Dwight Peck's personal website

Summer 2019

A photographic record of whatever leapt out at us

You may not find this terribly rewarding unless you're included here, so this is a good time for casual and random browsers to turn back before they get too caught up in the sweep and majesty of the proceedings and can't let go.

Hunting the elusive purple loosestrife (belatedly)

In the summer of 2019, the chanterelle and other mushrooms came late to the lake, and when they came, they came in profusion. Our dedication to seeking them out was vastly rewarding, in a culinary sense, but distracted us from the annual battle against the pretty but nasty invasive weed, the purple loosestrife -- and now, on 1 September, we may have left matters too late. This is a solo reconnaisance to 'Beaver Island' (colloquially Ryden's Island), approaching from the north.

The island protrudes from the shoreline into the narrow gap between the main lake in the north and the southern bays, and there is what used to claim to be a dock here on the southern side.

We'll step onto it with some misgivings.

But first, we'll let these large boys vroom through the 75m (245') gap to the farther shore, the main body of the Tigertail.

It's a parade of large boys making a lot of noise. There's no one else on the lake today, as it's cold and windy, but such motorized enthusiasm can't be dissuaded.

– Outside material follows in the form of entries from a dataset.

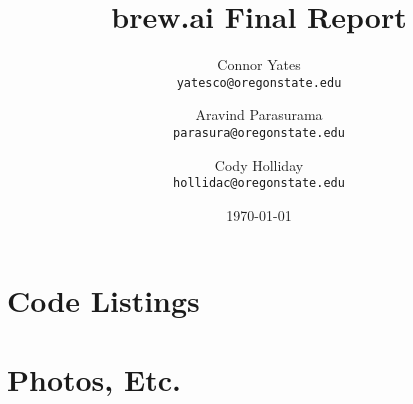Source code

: \documentclass[draftclsnofoot,onecolumn,letterpaper,10pt]{IEEEtran}
\author{Connor Yates\\
\texttt{yatesco@oregonstate.edu\\}
\and
Aravind Parasurama\\
\texttt{parasura@oregonstate.edu\\}
\and
Cody Holliday\\
\texttt{hollidac@oregonstate.edu\\}}
\date{\today}
\title{brew.ai Final Report}
\begin{document}
\maketitle

\newpage
\tableofcontents
\newpage












\newpage



\appendix
\section{Code Listings}
\section{Photos, Etc.}
\end{document}
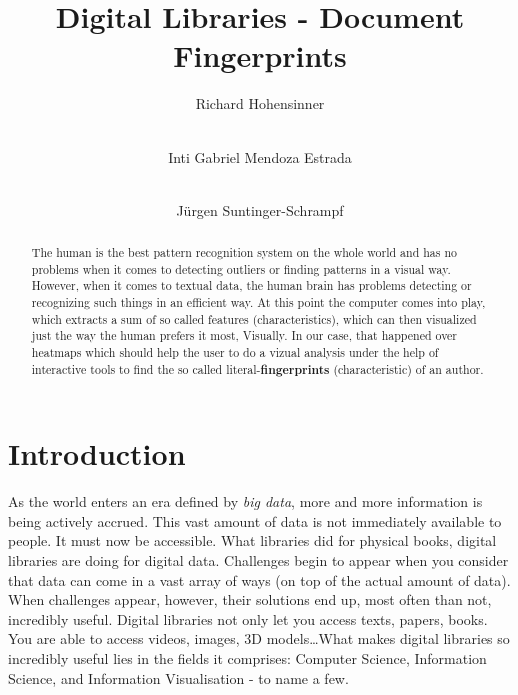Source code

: \documentclass[runningheads]{llncs}
\begin{document}
\title{Digital Libraries - Document Fingerprints}

\author{Richard Hohensinner \and \\
Inti Gabriel Mendoza Estrada \and     \\
Jürgen Suntinger-Schrampf}

\maketitle              %


\begin{abstract}
The human is the best pattern recognition system on the whole world and has no problems when it comes to detecting outliers or finding patterns in a visual way. However, when it comes to textual data, the human brain has problems detecting or recognizing such things in an efficient way. At this point the computer comes into play, which extracts a sum of so called features (characteristics), which can then visualized just the way the human prefers it most, Visually. In our case, that happened over heatmaps which should help the user to do a vizual analysis under the help of interactive tools to find the so called literal-\textbf{fingerprints} (characteristic) of an author.

\end{abstract}


\section{Introduction}
As the world enters an era defined by \textit{big data}, more and more information is being actively accrued. This vast amount of data is not immediately available to people. It must now be accessible. What libraries did for physical books, digital libraries are doing for digital data. Challenges begin to appear when you consider that data can come in a vast array of ways (on top of the actual amount of data). When challenges appear, however, their solutions end up, most often than not, incredibly useful. Digital libraries not only let you access texts, papers, books. You are able to access videos, images, 3D models\ldots What makes digital libraries so incredibly useful lies in the fields it comprises: Computer Science, Information Science, and Information Visualisation - to name a few. 
\end{document}
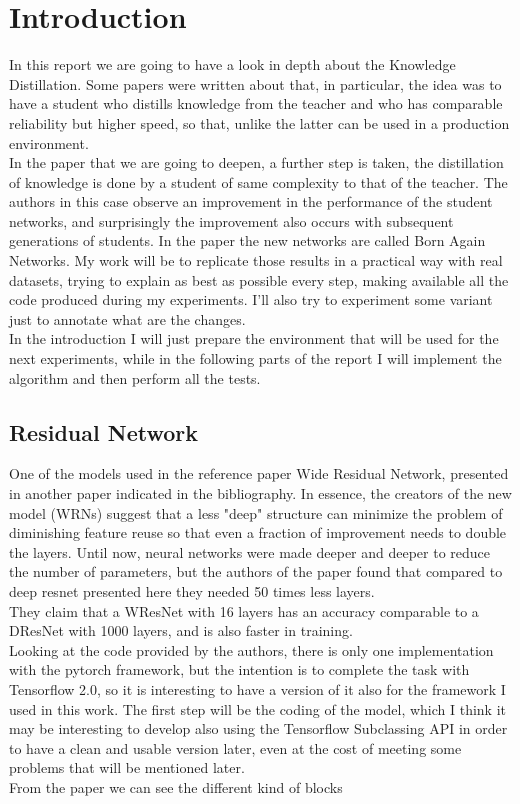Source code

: \section{Introduction}
In this report we are going to have a look in depth about the Knowledge Distillation. Some papers were written about that, in particular, the idea was to have a student who distills knowledge from the teacher and who has comparable reliability but higher speed, so that, unlike the latter can be used in a production environment.\\
In the paper\cite{ban} that we are going to deepen, a further step is taken, the distillation of knowledge is done by a student of same complexity to that of the teacher. The authors in this case observe an improvement in the performance of the student networks, and surprisingly the improvement also occurs with subsequent generations of students. In the paper the new networks are called Born Again Networks.
My work will be to replicate those results in a practical way with real datasets, trying to explain as best as possible every step, making available all the code produced during my experiments. I'll also try to 
experiment some variant just to annotate what are the changes.\\
In the introduction I will just prepare the environment that will be used for the next experiments, while in the following parts of the report I will implement the algorithm and then perform all the tests.

\subsection{Residual Network}
One of the models used in the reference paper Wide Residual Network, presented in another paper indicated in the bibliography\cite{wresnet}. In essence, the creators of the new model (WRNs) suggest that a less "deep" structure can minimize the problem of diminishing feature reuse so that even a fraction of improvement needs to double the layers. Until now, neural networks were made deeper and deeper to reduce the number of parameters, but the authors of the paper found that compared to deep resnet presented here \cite{deepresnet} they needed 50 times less layers.\\
They claim that a WResNet with 16 layers has an accuracy comparable to a DResNet with 1000 layers, and is also faster in training.\\
Looking at the code provided by the authors, there is only one implementation with the pytorch framework, but the intention is to complete the task with 
Tensorflow 2.0, so it is interesting to have a version of it also for the framework I used in this work.
\newpage
The first step will be the coding of the model, which I think it may be interesting to develop also using the Tensorflow Subclassing API in order to have a clean and usable version later, even at the cost of meeting some problems that will be mentioned later.\\
From the paper\cite{wresnet} we can see the different kind of blocks\\

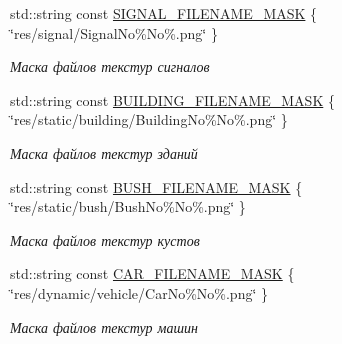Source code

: \begin{Indent}
\begin{DoxyCompactItemize}
std\+::string const \hyperlink{namespacertm_aa9d61ca4243a3f2479f27c61535fcc9d}{S\+I\+G\+N\+A\+L\+\_\+\+F\+I\+L\+E\+N\+A\+M\+E\+\_\+\+M\+A\+SK} \{ \char`\"{}res/signal/Signal\+No\%No\%.png\char`\"{} \}
\begin{DoxyCompactList}\small\item\em Маска файлов текстур сигналов \end{DoxyCompactList}\item 
\mbox{\label{namespacertm_a7a49fe0b8d4f52458bfc22145e46faf5}} 
std\+::string const \hyperlink{namespacertm_a7a49fe0b8d4f52458bfc22145e46faf5}{B\+U\+I\+L\+D\+I\+N\+G\+\_\+\+F\+I\+L\+E\+N\+A\+M\+E\+\_\+\+M\+A\+SK} \{ \char`\"{}res/static/building/Building\+No\%No\%.png\char`\"{} \}
\begin{DoxyCompactList}\small\item\em Маска файлов текстур зданий \end{DoxyCompactList}\item 
\mbox{\label{namespacertm_a3739e886f219418af5924ad2e09d79dd}} 
std\+::string const \hyperlink{namespacertm_a3739e886f219418af5924ad2e09d79dd}{B\+U\+S\+H\+\_\+\+F\+I\+L\+E\+N\+A\+M\+E\+\_\+\+M\+A\+SK} \{ \char`\"{}res/static/bush/Bush\+No\%No\%.png\char`\"{} \}
\begin{DoxyCompactList}\small\item\em Маска файлов текстур кустов \end{DoxyCompactList}\item 
\mbox{\label{namespacertm_a72fea838addb841a6ea0173857a8eff1}} 
std\+::string const \hyperlink{namespacertm_a72fea838addb841a6ea0173857a8eff1}{C\+A\+R\+\_\+\+F\+I\+L\+E\+N\+A\+M\+E\+\_\+\+M\+A\+SK} \{ \char`\"{}res/dynamic/vehicle/Car\+No\%No\%.png\char`\"{} \}
\begin{DoxyCompactList}\small\item\em Маска файлов текстур машин \end{DoxyCompactList}\end{DoxyCompactItemize}
\end{Indent}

A thorough hunt round the little island, but no sign of the loosestrife so far.

A very nice picnicking spot (in more pleasant weather) -- one wonders if there was ever a cabin here (we'll ask Cousin Rob).

A glance down towards the southern bays, just a kilometre away by the highway bridge

That's the rocky sandbar connecting the island with the western shore of the lake -- for quite a few years, until about three years ago, that was high and dry and this wasn't an island at all.

The same rocky sandbar from the southern side

We neglected to tie the bike up to something, and there it goes. Here it comes, rather; luckily, the wind is blowing it this way.

We can pronounce Ryden's Island as apparently loosestrife-free. That's one down.

Just off the island, in the gap between the lakes, this huge rock has removed many a propeller from its boat. It wears its scars rather proudly, and when the water level is lower, it shows them off.

Now we've moved on, 300m to the north, to 'Crescent Island' (colloquially, Raymond's Island), which annually has an aggressive crop of the dreaded weed most of the way around it.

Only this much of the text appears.